Guo, Xiaoyan; Zhang, Yu; Yu, Yiqi; Zhang, Ling; Ullah, Kamran; Ji, Mengxia; Jin, Bihui; Shu, Jing.
Afiliación
  • Guo X; Center for Reproductive Medicine, Department of Reproductive Endocrinology, Zhejiang Provincial People's Hospital, Affiliated People's Hospital, Hangzhou Medical College, Hangzhou, China.
  • Zhang Y; School of Nursing, Hangzhou Medical College, Hangzhou, China.
  • Yu Y; Center for Reproductive Medicine, Department of Reproductive Endocrinology, Zhejiang Provincial People's Hospital, Affiliated People's Hospital, Hangzhou Medical College, Hangzhou, China.

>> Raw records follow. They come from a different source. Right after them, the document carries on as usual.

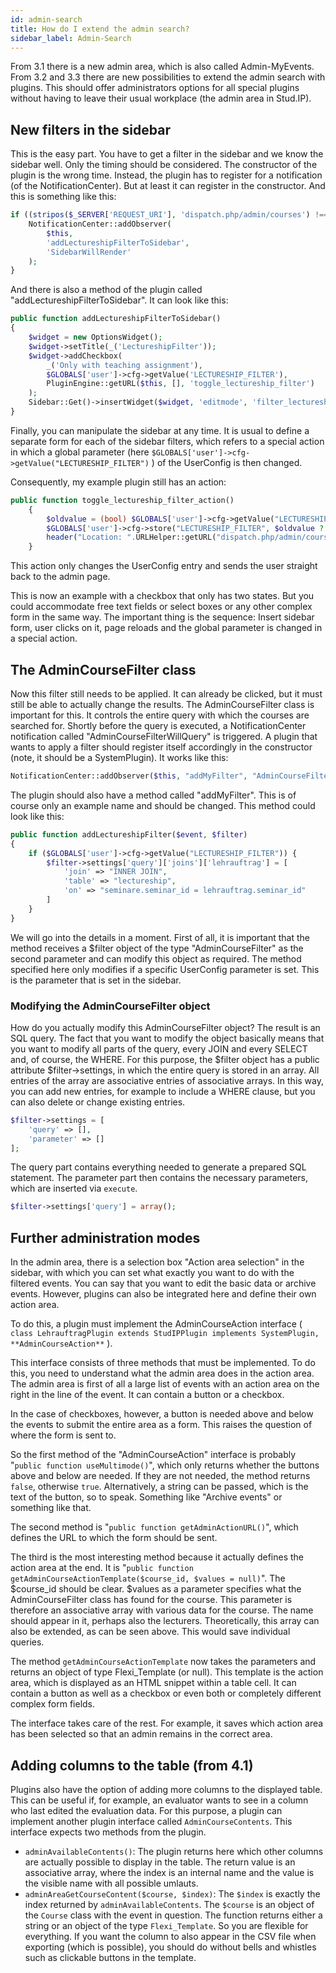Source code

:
 ```yaml
---
id: admin-search
title: How do I extend the admin search?
sidebar_label: Admin-Search
---
```


From 3.1 there is a new admin area, which is also called Admin-MyEvents. From 3.2 and 3.3 there are new possibilities to extend the admin search with plugins. This should offer administrators options for all special plugins without having to leave their usual workplace (the admin area in Stud.IP).



## New filters in the sidebar

This is the easy part. You have to get a filter in the sidebar and we know the sidebar well. Only the timing should be considered. The constructor of the plugin is the wrong time. Instead, the plugin has to register for a notification (of the NotificationCenter). But at least it can register in the constructor. And this is something like this:

```php
if ((stripos($_SERVER['REQUEST_URI'], 'dispatch.php/admin/courses') !== false)) {
    NotificationCenter::addObserver(
        $this,
        'addLectureshipFilterToSidebar',
        'SidebarWillRender'
    );
}
```


And there is also a method of the plugin called "addLectureshipFilterToSidebar". It can look like this:

```php
public function addLectureshipFilterToSidebar()
{
    $widget = new OptionsWidget();
    $widget->setTitle(_('LectureshipFilter'));
    $widget->addCheckbox(
        _('Only with teaching assignment'),
        $GLOBALS['user']->cfg->getValue('LECTURESHIP_FILTER'),
        PluginEngine::getURL($this, [], 'toggle_lectureship_filter')
    );
    Sidebar::Get()->insertWidget($widget, 'editmode', 'filter_lectureships');
}
```

Finally, you can manipulate the sidebar at any time. It is usual to define a separate form for each of the sidebar filters, which refers to a special action in which a global parameter (here `$GLOBALS['user']->cfg->getValue("LECTURESHIP_FILTER")` ) of the UserConfig is then changed.

Consequently, my example plugin still has an action:

```php
public function toggle_lectureship_filter_action()
    {
        $oldvalue = (bool) $GLOBALS['user']->cfg->getValue("LECTURESHIP_FILTER");
        $GLOBALS['user']->cfg->store("LECTURESHIP_FILTER", $oldvalue ? 0 : 1);
        header("Location: ".URLHelper::getURL("dispatch.php/admin/courses"));
    }
```

This action only changes the UserConfig entry and sends the user straight back to the admin page.

This is now an example with a checkbox that only has two states. But you could accommodate free text fields or select boxes or any other complex form in the same way. The important thing is the sequence: Insert sidebar form, user clicks on it, page reloads and the global parameter is changed in a special action.

## The AdminCourseFilter class

Now this filter still needs to be applied. It can already be clicked, but it must still be able to actually change the results. The AdminCourseFilter class is important for this. It controls the entire query with which the courses are searched for. Shortly before the query is executed, a NotificationCenter notification called "AdminCourseFilterWillQuery" is triggered. A plugin that wants to apply a filter should register itself accordingly in the constructor (note, it should be a SystemPlugin). It works like this:

```php
NotificationCenter::addObserver($this, "addMyFilter", "AdminCourseFilterWillQuery");
```

The plugin should also have a method called "addMyFilter". This is of course only an example name and should be changed. This method could look like this:

```php
public function addLectureshipFilter($event, $filter)
{
    if ($GLOBALS['user']->cfg->getValue("LECTURESHIP_FILTER")) {
        $filter->settings['query']['joins']['lehrauftrag'] = [
            'join' => "INNER JOIN",
            'table' => "lectureship",
            'on' => "seminare.seminar_id = lehrauftrag.seminar_id"
        ]
    }
}
```

We will go into the details in a moment. First of all, it is important that the method receives a $filter object of the type "AdminCourseFilter" as the second parameter and can modify this object as required. The method specified here only modifies if a specific UserConfig parameter is set. This is the parameter that is set in the sidebar.

### Modifying the AdminCourseFilter object

How do you actually modify this AdminCourseFilter object? The result is an SQL query. The fact that you want to modify the object basically means that you want to modify all parts of the query, every JOIN and every SELECT and, of course, the WHERE. For this purpose, the $filter object has a public attribute $filter->settings, in which the entire query is stored in an array. All entries of the array are associative entries of associative arrays. In this way, you can add new entries, for example to include a WHERE clause, but you can also delete or change existing entries.

```php
$filter->settings = [
    'query' => [],
    'parameter' => []
];
```

The query part contains everything needed to generate a prepared SQL statement. The parameter part then contains the necessary parameters, which are inserted via `execute`.

```php
$filter->settings['query'] = array();
```

## Further administration modes

In the admin area, there is a selection box "Action area selection" in the sidebar, with which you can set what exactly you want to do with the filtered events. You can say that you want to edit the basic data or archive events. However, plugins can also be integrated here and define their own action area.

To do this, a plugin must implement the AdminCourseAction interface ( `class LehrauftragPlugin extends StudIPPlugin implements SystemPlugin, **AdminCourseAction**` ).

This interface consists of three methods that must be implemented. To do this, you need to understand what the admin area does in the action area. The admin area is first of all a large list of events with an action area on the right in the line of the event. It can contain a button or a checkbox.

In the case of checkboxes, however, a button is needed above and below the events to submit the entire area as a form. This raises the question of where the form is sent to.

So the first method of the "AdminCourseAction" interface is probably "`public function useMultimode()`", which only returns whether the buttons above and below are needed. If they are not needed, the method returns `false`, otherwise `true`. Alternatively, a string can be passed, which is the text of the button, so to speak. Something like "Archive events" or something like that.

The second method is "`public function getAdminActionURL()`", which defines the URL to which the form should be sent.

The third is the most interesting method because it actually defines the action area at the end. It is "`public function getAdminCourseActionTemplate($course_id, $values = null)`". The $course_id should be clear. $values as a parameter specifies what the AdminCourseFilter class has found for the course. This parameter is therefore an associative array with various data for the course. The name should appear in it, perhaps also the lecturers. Theoretically, this array can also be extended, as can be seen above. This would save individual queries.

The method `getAdminCourseActionTemplate` now takes the parameters and returns an object of type Flexi_Template (or null). This template is the action area, which is displayed as an HTML snippet within a table cell. It can contain a button as well as a checkbox or even both or completely different complex form fields.

The interface takes care of the rest. For example, it saves which action area has been selected so that an admin remains in the correct area.

## Adding columns to the table (from 4.1)

Plugins also have the option of adding more columns to the displayed table. This can be useful if, for example, an evaluator wants to see in a column who last edited the evaluation data. For this purpose, a plugin can implement another plugin interface called `AdminCourseContents`. This interface expects two methods from the plugin.

* `adminAvailableContents()`: The plugin returns here which other columns are actually possible to display in the table. The return value is an associative array, where the index is an internal name and the value is the visible name with all possible umlauts.
* `adminAreaGetCourseContent($course, $index)`: The `$index` is exactly the index returned by `adminAvailableContents`. The `$course` is an object of the `Course` class with the event in question. The function returns either a string or an object of the type `Flexi_Template`. So you are flexible for everything. If you want the column to also appear in the CSV file when exporting (which is possible), you should do without bells and whistles such as clickable buttons in the template.

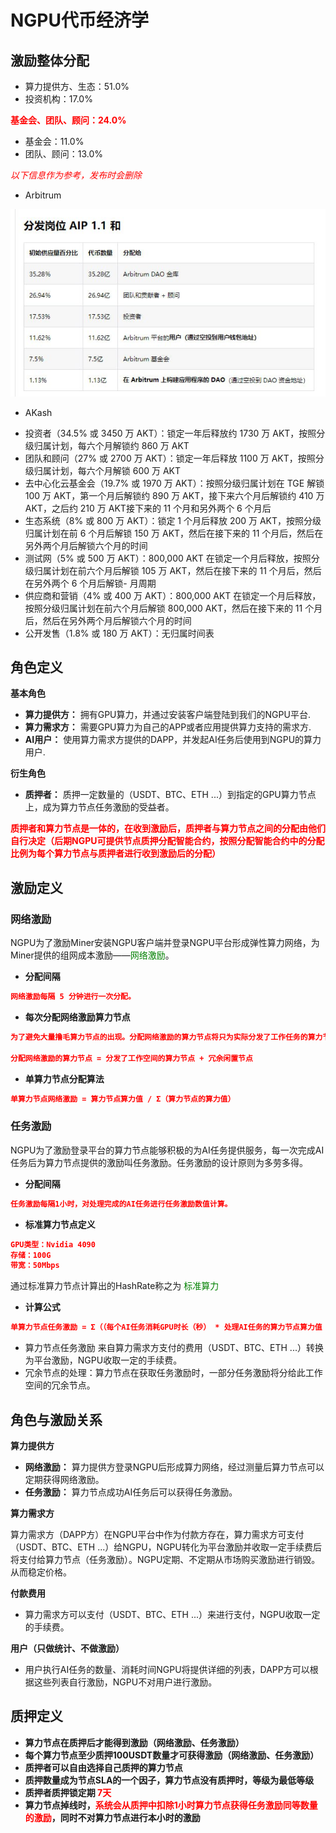 # NGPU代币经济学

## 激励整体分配
+ 算力提供方、生态：51.0%
+ 投资机构：17.0%

**<span style="color:red;">基金会、团队、顾问：24.0%</span>**
+ 基金会：11.0%
+ 团队、顾问：13.0%

<span style="color:red;">_以下信息作为参考，发布时会删除_</span>
+ Arbitrum

![alt text](photo_2024-06-08_16-23-56.jpg)

+ AKash

- 投资者（34.5% 或 3450 万 AKT）：锁定一年后释放约 1730 万 AKT，按照分级归属计划，每六个月解锁约 860 万 AKT
- 团队和顾问（27% 或 2700 万 AKT）：锁定一年后释放 1100 万 AKT，按照分级归属计划，每六个月解锁 600 万 AKT
- 去中心化云基金会（19.7% 或 1970 万 AKT）：按照分级归属计划在 TGE 解锁 100 万 AKT，第一个月后解锁约 890 万 AKT，接下来六个月后解锁约 410 万 AKT，之后约 210 万 AKT接下来的 11 个月和另外两个 6 个月后
- 生态系统（8% 或 800 万 AKT）：锁定 1 个月后释放 200 万 AKT，按照分级归属计划在前 6 个月后解锁 150 万 AKT，然后在接下来的 11 个月后，然后在另外两个月后解锁六个月的时间
- 测试网（5% 或 500 万 AKT）：800,000 AKT 在锁定一个月后释放，按照分级归属计划在前六个月后解锁 105 万 AKT，然后在接下来的 11 个月后，然后在另外两个 6 个月后解锁- 月周期
- 供应商和营销（4% 或 400 万 AKT）：800,000 AKT 在锁定一个月后释放，按照分级归属计划在前六个月后解锁 800,000 AKT，然后在接下来的 11 个月后，然后在另外两个月后解锁六个月的时间
- 公开发售（1.8% 或 180 万 AKT）：无归属时间表


## 角色定义

**基本角色**
+ **算力提供方：**  拥有GPU算力，并通过安装客户端登陆到我们的NGPU平台.
+ **算力需求方：**  需要GPU算力为自己的APP或者应用提供算力支持的需求方.
+ **AI用户：**  使用算力需求方提供的DAPP，并发起AI任务后使用到NGPU的算力用户.

**衍生角色**
+ **质押者：** 质押一定数量的（USDT、BTC、ETH ...）到指定的GPU算力节点上，成为算力节点任务激励的受益者。

**<span style="color:red;">质押者和算力节点是一体的，在收到激励后，质押者与算力节点之间的分配由他们自行决定（后期NGPU可提供节点质押分配智能合约，按照分配智能合约中的分配比例为每个算力节点与质押者进行收到激励后的分配）</span>**


## 激励定义

### 网络激励

NGPU为了激励Miner安装NGPU客户端并登录NGPU平台形成弹性算力网络，为Miner提供的组网成本激励——<span style="color:green;">网络激励</span>。

+ **分配间隔**
```json
网络激励每隔 5 分钟进行一次分配。
```

+ **每次分配网络激励算力节点**
```json
为了避免大量撸毛算力节点的出现。分配网络激励的算力节点将只为实际分发了工作任务的算力节点，以及一定数量的闲置节点发放。闲置节点数量根据实际分发数量按照比例产生，随机算力节点每天进行随机产生。

分配网络激励的算力节点 = 分发了工作空间的算力节点 + 冗余闲置节点
```

+ **单算力节点分配算法**
```json
单算力节点网络激励 = 算力节点算力值 / Σ（算力节点的算力值）
```

### 任务激励
NGPU为了激励登录平台的算力节点能够积极的为AI任务提供服务，每一次完成AI任务后为算力节点提供的激励叫任务激励。任务激励的设计原则为多劳多得。

+ **分配间隔**
```json
任务激励每隔1小时，对处理完成的AI任务进行任务激励数值计算。
```

+ **标准算力节点定义**
```json
GPU类型：Nvidia 4090
存储：100G
带宽：50Mbps
```

通过标准算力节点计算出的HashRate称之为 <span style="color:green;">标准算力</span>

+ **计算公式**

```json
单算力节点任务激励 = Σ（（每个AI任务消耗GPU时长（秒） * 处理AI任务的算力节点算力值 / 标准算力）* 标准算力每秒算力节点任务激励值 ）
```
+ 算力节点任务激励 来自算力需求方支付的费用（USDT、BTC、ETH ...）转换为平台激励，NGPU收取一定的手续费。
+ 冗余节点的处理：算力节点在获取任务激励时，一部分任务激励将分给此工作空间的冗余节点。


## 角色与激励关系

**算力提供方**
+ **网络激励：** 算力提供方登录NGPU后形成算力网络，经过测量后算力节点可以定期获得网络激励。 
+ **任务激励：** 算力节点成功AI任务后可以获得任务激励。

**算力需求方**

算力需求方（DAPP方）在NGPU平台中作为付款方存在，算力需求方可支付（USDT、BTC、ETH ...）给NGPU，NGPU转化为平台激励并收取一定手续费后将支付给算力节点（任务激励）。NGPU定期、不定期从市场购买激励进行销毁。从而稳定价格。

**付款费用**
+ 算力需求方可以支付（USDT、BTC、ETH ...）来进行支付，NGPU收取一定的手续费。

**用户（只做统计、不做激励）**
+ 用户执行AI任务的数量、消耗时间NGPU将提供详细的列表，DAPP方可以根据这些列表自行激励，NGPU不对用户进行激励。

## 质押定义
+ **算力节点在质押后才能得到激励（网络激励、任务激励）**
+ **每个算力节点至少质押100USDT数量才可获得激励（网络激励、任务激励）**
+ **质押者可以自由选择自己质押的算力节点**
+ **质押数量成为节点SLA的一个因子，算力节点没有质押时，等级为最低等级**
+ **质押者质押锁定期<span style="color:red;"> 7天</span>**
+ **算力节点掉线时，<span style="color:red;">系统会从质押中扣除1小时算力节点获得任务激励同等数量的激励</span>，同时不对算力节点进行本小时的激励**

  • Zhang L; Center for Reproductive Medicine, Department of Reproductive Endocrinology, Zhejiang Provincial People's Hospital, Affiliated People's Hospital, Hangzhou Medical College, Hangzhou, China.
  • Ullah K; Department of Biology, The University of Haripur, Haripur, Pakistan.
  • Ji M; Center for Reproductive Medicine, Department of Reproductive Endocrinology, Zhejiang Provincial People's Hospital, Affiliated People's Hospital, Hangzhou Medical College, Hangzhou, China.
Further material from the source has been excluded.